13I am satisfied that despite the Board having convened a hearing of this appeal, the Board continues to have the power under section 61(3.4) of the Act to issue an interim order. In my view, the hearing process under section 61(3.3) and the consultation process under section 61(3.4) which contains the express power to issue interim orders are not mutually exclusive. The obligation to hold a hearing imposed by section 61(3.3) is subject to the Board’s Rules and ceases if the Board makes an order under section 61(3.4). While making an order under section 61(3.4) may end the obligation to hold a hearing, making an order under that section does not in my view preclude the Board from doing so. Thus, the City’s preliminary objection to the Board’s jurisdiction to grant an interim order in this proceeding is dismissed.

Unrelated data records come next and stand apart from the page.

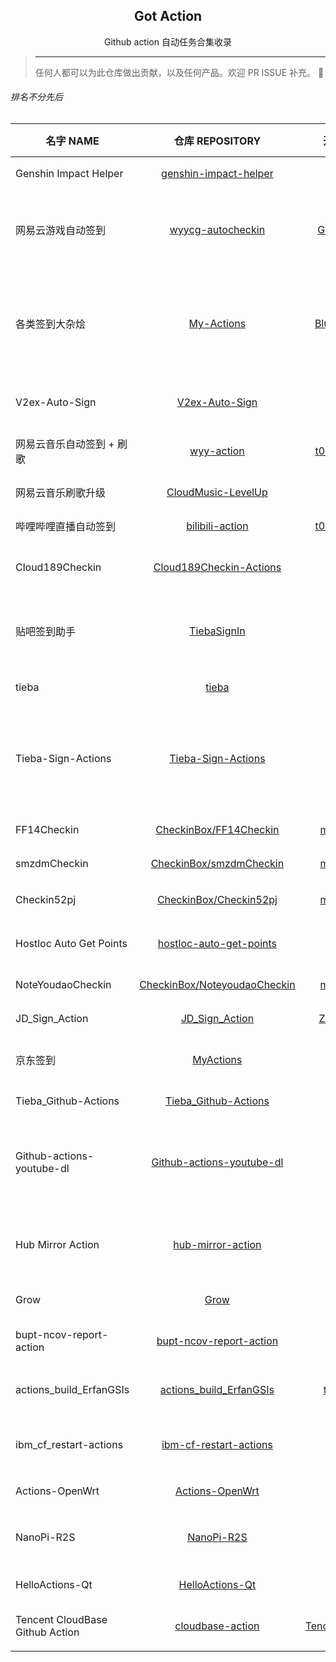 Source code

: <h2 align="center">Got Action</h2>
<p align="center">Github action 自动任务合集收录</p>

> ---
> 任何人都可以为此仓库做出贡献，以及任何产品。欢迎 PR ISSUE 补充。
> 🥳

###### 排名不分先后
名字 NAME | 仓库 REPOSITORY | 开发者 DEV | 描述 DESCRIPTION | 标签 TAGS
--|:--:|:--:|:--:|:--:
Genshin Impact Helper | [genshin-impact-helper](https://github.com/y1ndan/genshin-impact-helper) | [y1ndan](https://github.com/y1ndan) | 米游社原神自动每日签到 | `原神` `签到`
网易云游戏自动签到 | [wyycg-autocheckin](https://github.com/GamerNoTitle/wyycg-autocheckin) | [GamerNoTitle](https://github.com/GamerNoTitle) | 网易云游戏自动签到，天天白嫖网易云游戏时长和云电脑 | `网易云游戏` `签到`
各类签到大杂烩 | [My-Actions](https://github.com/BlueskyClouds/My-Actions) | [BlueskyClouds](https://github.com/BlueskyClouds) | 爱奇艺会员，腾讯视频会员，哔哩哔哩漫画，中国电信，V2ex, 哔咔漫画，百度贴吧自动签到 | `爱奇艺` `腾讯视频` `哔哩哔哩漫画` `中国电信` `V2ex` `哔咔漫画` `百度贴吧`
V2ex-Auto-Sign | [V2ex-Auto-Sign](https://github.com/Wenmoux/V2ex-Auto-Sign) | [Wenmoux](https://github.com/Wenmoux) | v2ex 每日自动签到，推送签到结果 | `V2ex` `签到`
网易云音乐自动签到 + 刷歌 | [wyy-action](https://github.com/t00t00-crypto/wyy-action) | [t00t00-crypto](https://github.com/t00t00-crypto) | 网易云音乐自动登录签到 + 刷歌 310 首 | `163` `网易云音乐` `签到` `刷歌`
网易云音乐刷歌升级 | [CloudMusic-LevelUp](https://github.com/Secriy/CloudMusic-LevelUp) | [Secriy](https://github.com/Secriy) | 网易云音乐签到刷听歌量 | `网易云音乐` `签到` `刷歌`
哔哩哔哩直播自动签到 | [bilibili-action](https://github.com/t00t00-crypto/bilibili-action) | [t00t00-crypto](https://github.com/t00t00-crypto) | 哔哩哔哩直播自动签到 | `哔哩哔哩直播` `签到`
Cloud189Checkin | [Cloud189Checkin-Actions](https://github.com/peng4740/Cloud189Checkin-Actions) | [peng4740](https://github.com/peng4740) | 天翼云盘每日签到一次，抽奖 2 次 | `189` `天翼云盘` `签到` `抽奖`
贴吧签到助手 | [TiebaSignIn](https://github.com/srcrs/TiebaSignIn) | [srcrs](https://github.com/srcrs) | 百度贴吧自动签到脚本，每日自动签到，获得 8 点经验。 | `百度贴吧` `签到`
tieba | [tieba](https://github.com/ghosx/tieba) | [ghosx](https://github.com/ghosx) | 百度贴吧每日自动签到 | `百度贴吧` `签到`
Tieba-Sign-Actions | [Tieba-Sign-Actions](https://github.com/libsgh/Tieba-Sign-Actions) | [libsgh](https://github.com/libsgh) | 贴吧签到、知道签到、文库签到、名人堂助攻、云灌水、一日三次签到、特殊吧补签 | `百度贴吧` `签到` `百度知道` `百度文库` `名人堂`
FF14Checkin | [CheckinBox/FF14Checkin](https://github.com/mengshouer/CheckinBox/tree/master/FF14Checkin) | [mengshouer](https://github.com/mengshouer) | 最终幻想 14 积分商城签到 | `最终幻想` `签到`
smzdmCheckin | [CheckinBox/smzdmCheckin](https://github.com/mengshouer/CheckinBox/tree/master/smzdmCheckin) | [mengshouer](https://github.com/mengshouer) | 什么值得买网页每日签到 | `什么值得买` `签到`
Checkin52pj | [CheckinBox/Checkin52pj](https://github.com/mengshouer/CheckinBox/tree/master/Checkin52pj) | [mengshouer](https://github.com/mengshouer) | 52pojie 每日签到 | `吾爱破解` `52pojie` `签到`
Hostloc Auto Get Points | [hostloc-auto-get-points](https://github.com/inkuang/hostloc-auto-get-points) | [inkuang](https://github.com/inkuang) | 自动获取 Hostloc 论坛积分 | `Hostloc` `积分`
NoteYoudaoCheckin | [CheckinBox/NoteyoudaoCheckin](https://github.com/mengshouer/CheckinBox/tree/master/NoteyoudaoCheckin) | [mengshouer](https://github.com/mengshouer)  | 有道云笔记签到 | `有道云笔记` `签到`
JD_Sign_Action | [JD_Sign_Action](https://github.com/ZHDeveloper/JD_Sign_Action) | [ZHDeveloper](https://github.com/ZHDeveloper/JD_Sign_Action) | 京东签到、领京豆 | `京东` `签到` `京豆`
京东签到 | [MyActions](https://github.com/gyy888/MyActions) | [gyy888](https://github.com/gyy888) | 京东签到，支持无限数量的京东 cookie | `京东` `签到`
Tieba_Github-Actions | [Tieba_Github-Actions](https://github.com/peng4740/Tieba_Github-Actions) | [peng4740](https://github.com/peng4740) | 自动签到百度贴吧 | `百度贴吧` `签到`
Github-actions-youtube-dl | [Github-actions-youtube-dl](https://github.com/Heraldik/github-actions-youtube-dl) | [Heraldik](https://github.com/Heraldik) | GitHub Actions 下载 YouTube 最高画质视频，并自动发布到 Release | `YouTube` `视频下载`
Hub Mirror Action | [hub-mirror-action](https://github.com/Yikun/hub-mirror-action) | [Yikun](https://github.com/Yikun) | 在 hub 间（例如 Github，Gitee）账户代码仓库同步的 action | `Github` `Gitee` `仓库同步`
Grow | [Grow](https://github.com/Borber/Grow) | [Borber](https://github.com/Borber) | 快速下载 Github 文件 | `Github`
bupt-ncov-report-action | [bupt-ncov-report-action](https://github.com/imtsuki/bupt-ncov-report-action) | [imtsuki](https://github.com/imtsuki) | 自动填报北邮 COVID-19 疫情信息 | `北邮` `信息填报`
actions_build_ErfanGSIs | [actions_build_ErfanGSIs](https://github.com/together08/actions_build_ErfanGSIs) | [together08](https://github.com/together08) | 自动跑 ErfanGSIs 的脚本 | `ErfanGSIs`
ibm_cf_restart-actions | [ibm-cf-restart-actions](https://github.com/peng4740/ibm-cf-restart-actions) | [peng4740](https://github.com/peng4740) | 定时重启 IBM Cloud Foundry 应用程序 | `IBM Cloud Foundry`
Actions-OpenWrt | [Actions-OpenWrt](https://github.com/P3TERX/Actions-OpenWrt) | [P3TERX](https://github.com/P3TERX) | 云编译 OpenWrt | `OpenWrt` `编译`
NanoPi-R2S | [NanoPi-R2S](https://github.com/soffchen/NanoPi-R2S) | [soffchen](https://github.com/soffchen) | 在线编译内置 OpenClash 的 NanoPi-R2S 固件 | `OpenClash` `NanoPi-R2S` `编译`
HelloActions-Qt | [HelloActions-Qt](https://github.com/jaredtao/HelloActions-Qt) | [jaredtao](https://github.com/jaredtao) | Qt 项目，使用 CI 持续集成 | `Qt` `持续集成`
Tencent CloudBase Github Action | [cloudbase-action](https://github.com/TencentCloudBase/cloudbase-action) | [TencentCloudBase](https://github.com/TencentCloudBase) | 将 Github 项目自动部署到云开发环境 | `Tencent Cloud` `云开发`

14The interim order sought by the appellant, that is to require the City to either assign full-time firefighters in District 1 the way it had assigned them between May 12 and July 19, 1999 or to instruct firefighters that they are not required to respond to calls in any district until there are at least two firefighters on the responding vehicle, seeks to maintain the scheduling of firefighters adopted by the City until the Inspector issued the order under appeal on July 20, 1999. When the City received the Inspector’s order on July 20, 1999, it ceased scheduling two full-time firefighters to work at all times; rather on occasion only one full-time firefighter was scheduled for work. It is having only one full-time firefighter immediately available to respond to an emergency call that gives rise to the request for an interim order.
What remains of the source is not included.